Brief
Copy out the first line of the listing and every line after it, exactly, until you have copied the line containing "Los resultados obtenidos".
Top of Extracted records
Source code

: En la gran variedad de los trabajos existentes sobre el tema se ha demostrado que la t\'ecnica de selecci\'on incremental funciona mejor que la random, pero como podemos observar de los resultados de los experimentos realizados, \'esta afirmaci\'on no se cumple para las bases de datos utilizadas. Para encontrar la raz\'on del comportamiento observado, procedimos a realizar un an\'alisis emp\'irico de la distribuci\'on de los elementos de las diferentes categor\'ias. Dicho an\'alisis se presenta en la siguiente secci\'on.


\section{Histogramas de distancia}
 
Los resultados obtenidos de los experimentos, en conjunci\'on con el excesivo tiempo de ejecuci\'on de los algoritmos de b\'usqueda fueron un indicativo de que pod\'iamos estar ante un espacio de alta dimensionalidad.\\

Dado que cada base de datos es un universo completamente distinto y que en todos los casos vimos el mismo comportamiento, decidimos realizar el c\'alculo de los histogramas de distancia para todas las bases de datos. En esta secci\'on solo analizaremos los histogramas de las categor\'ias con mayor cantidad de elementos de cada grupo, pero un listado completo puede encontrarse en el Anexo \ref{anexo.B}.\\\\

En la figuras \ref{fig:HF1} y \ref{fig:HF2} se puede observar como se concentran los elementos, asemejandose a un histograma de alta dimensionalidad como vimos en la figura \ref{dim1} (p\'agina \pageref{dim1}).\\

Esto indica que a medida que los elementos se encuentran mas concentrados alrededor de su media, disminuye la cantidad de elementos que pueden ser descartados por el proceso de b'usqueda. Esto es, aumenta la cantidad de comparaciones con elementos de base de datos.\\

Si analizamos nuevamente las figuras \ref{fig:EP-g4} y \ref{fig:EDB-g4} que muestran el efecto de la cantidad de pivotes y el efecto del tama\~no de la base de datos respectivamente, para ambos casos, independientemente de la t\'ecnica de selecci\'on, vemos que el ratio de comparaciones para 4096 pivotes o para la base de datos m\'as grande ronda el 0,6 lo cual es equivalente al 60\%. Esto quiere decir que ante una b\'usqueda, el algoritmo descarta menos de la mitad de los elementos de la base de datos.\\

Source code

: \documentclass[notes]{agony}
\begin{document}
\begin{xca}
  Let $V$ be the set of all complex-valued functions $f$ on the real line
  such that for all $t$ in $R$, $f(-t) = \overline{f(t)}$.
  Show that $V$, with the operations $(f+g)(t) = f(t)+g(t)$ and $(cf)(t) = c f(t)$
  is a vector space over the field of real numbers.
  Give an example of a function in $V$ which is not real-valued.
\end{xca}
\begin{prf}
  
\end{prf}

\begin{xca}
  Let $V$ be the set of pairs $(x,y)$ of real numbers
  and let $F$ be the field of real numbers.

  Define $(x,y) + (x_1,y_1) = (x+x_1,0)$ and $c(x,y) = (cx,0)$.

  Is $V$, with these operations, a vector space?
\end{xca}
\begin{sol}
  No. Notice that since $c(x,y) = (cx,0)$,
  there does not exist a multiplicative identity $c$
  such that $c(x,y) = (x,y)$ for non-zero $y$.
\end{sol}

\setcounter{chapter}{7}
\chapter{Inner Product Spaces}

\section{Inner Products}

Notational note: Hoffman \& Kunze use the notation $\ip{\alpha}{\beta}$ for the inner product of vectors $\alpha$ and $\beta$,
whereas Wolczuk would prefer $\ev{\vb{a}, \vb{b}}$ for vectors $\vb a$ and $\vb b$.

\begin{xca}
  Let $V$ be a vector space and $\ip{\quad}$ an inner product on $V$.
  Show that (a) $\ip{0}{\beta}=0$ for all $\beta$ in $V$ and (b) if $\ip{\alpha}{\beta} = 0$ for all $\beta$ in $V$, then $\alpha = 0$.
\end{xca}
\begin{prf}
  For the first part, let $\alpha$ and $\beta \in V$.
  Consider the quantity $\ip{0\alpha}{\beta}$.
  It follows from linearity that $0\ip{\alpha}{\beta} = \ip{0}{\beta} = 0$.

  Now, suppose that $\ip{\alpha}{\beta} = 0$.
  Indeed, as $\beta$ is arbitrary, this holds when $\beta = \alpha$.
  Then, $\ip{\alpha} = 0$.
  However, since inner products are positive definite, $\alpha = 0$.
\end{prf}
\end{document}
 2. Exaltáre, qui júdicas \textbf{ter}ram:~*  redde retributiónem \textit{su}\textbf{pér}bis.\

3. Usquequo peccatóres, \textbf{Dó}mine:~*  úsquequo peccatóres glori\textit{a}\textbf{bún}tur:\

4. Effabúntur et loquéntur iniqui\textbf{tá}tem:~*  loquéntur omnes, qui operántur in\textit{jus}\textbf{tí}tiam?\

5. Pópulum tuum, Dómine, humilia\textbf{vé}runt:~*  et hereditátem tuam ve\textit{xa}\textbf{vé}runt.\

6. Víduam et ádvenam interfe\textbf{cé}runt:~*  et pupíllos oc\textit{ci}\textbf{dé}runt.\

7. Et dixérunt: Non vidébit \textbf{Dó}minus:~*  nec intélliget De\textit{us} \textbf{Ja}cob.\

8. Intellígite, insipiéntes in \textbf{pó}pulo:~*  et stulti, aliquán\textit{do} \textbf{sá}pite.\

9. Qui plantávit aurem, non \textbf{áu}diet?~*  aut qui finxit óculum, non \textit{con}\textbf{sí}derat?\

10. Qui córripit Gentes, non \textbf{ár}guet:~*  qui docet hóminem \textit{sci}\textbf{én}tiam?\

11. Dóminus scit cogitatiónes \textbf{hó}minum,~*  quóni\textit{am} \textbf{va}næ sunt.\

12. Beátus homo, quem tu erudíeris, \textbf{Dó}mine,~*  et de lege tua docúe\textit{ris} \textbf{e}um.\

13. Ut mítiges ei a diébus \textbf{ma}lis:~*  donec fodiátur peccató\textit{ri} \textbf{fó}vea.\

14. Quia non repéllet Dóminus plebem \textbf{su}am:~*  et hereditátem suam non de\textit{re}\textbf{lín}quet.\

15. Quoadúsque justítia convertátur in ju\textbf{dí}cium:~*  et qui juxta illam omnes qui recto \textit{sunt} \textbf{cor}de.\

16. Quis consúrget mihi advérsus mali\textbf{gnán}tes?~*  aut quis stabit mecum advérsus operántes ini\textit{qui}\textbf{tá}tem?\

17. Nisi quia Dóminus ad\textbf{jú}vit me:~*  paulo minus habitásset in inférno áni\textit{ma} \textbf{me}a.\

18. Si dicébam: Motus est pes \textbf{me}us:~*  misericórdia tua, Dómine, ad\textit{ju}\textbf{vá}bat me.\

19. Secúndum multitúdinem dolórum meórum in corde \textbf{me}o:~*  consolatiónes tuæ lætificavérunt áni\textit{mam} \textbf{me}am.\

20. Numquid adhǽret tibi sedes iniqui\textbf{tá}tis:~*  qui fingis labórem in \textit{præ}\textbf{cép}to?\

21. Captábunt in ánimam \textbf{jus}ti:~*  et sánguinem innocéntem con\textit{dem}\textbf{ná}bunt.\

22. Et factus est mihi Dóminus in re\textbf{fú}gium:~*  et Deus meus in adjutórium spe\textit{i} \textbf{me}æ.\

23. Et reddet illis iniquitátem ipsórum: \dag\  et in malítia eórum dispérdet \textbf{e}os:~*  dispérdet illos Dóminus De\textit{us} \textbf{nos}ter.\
Bottom of Extracted records
The answer
Source code

: En la gran variedad de los trabajos existentes sobre el tema se ha demostrado que la t\'ecnica de selecci\'on incremental funciona mejor que la random, pero como podemos observar de los resultados de los experimentos realizados, \'esta afirmaci\'on no se cumple para las bases de datos utilizadas. Para encontrar la raz\'on del comportamiento observado, procedimos a realizar un an\'alisis emp\'irico de la distribuci\'on de los elementos de las diferentes categor\'ias. Dicho an\'alisis se presenta en la siguiente secci\'on.


\section{Histogramas de distancia}
 
Los resultados obtenidos de los experimentos, en conjunci\'on con el excesivo tiempo de ejecuci\'on de los algoritmos de b\'usqueda fueron un indicativo de que pod\'iamos estar ante un espacio de alta dimensionalidad.\\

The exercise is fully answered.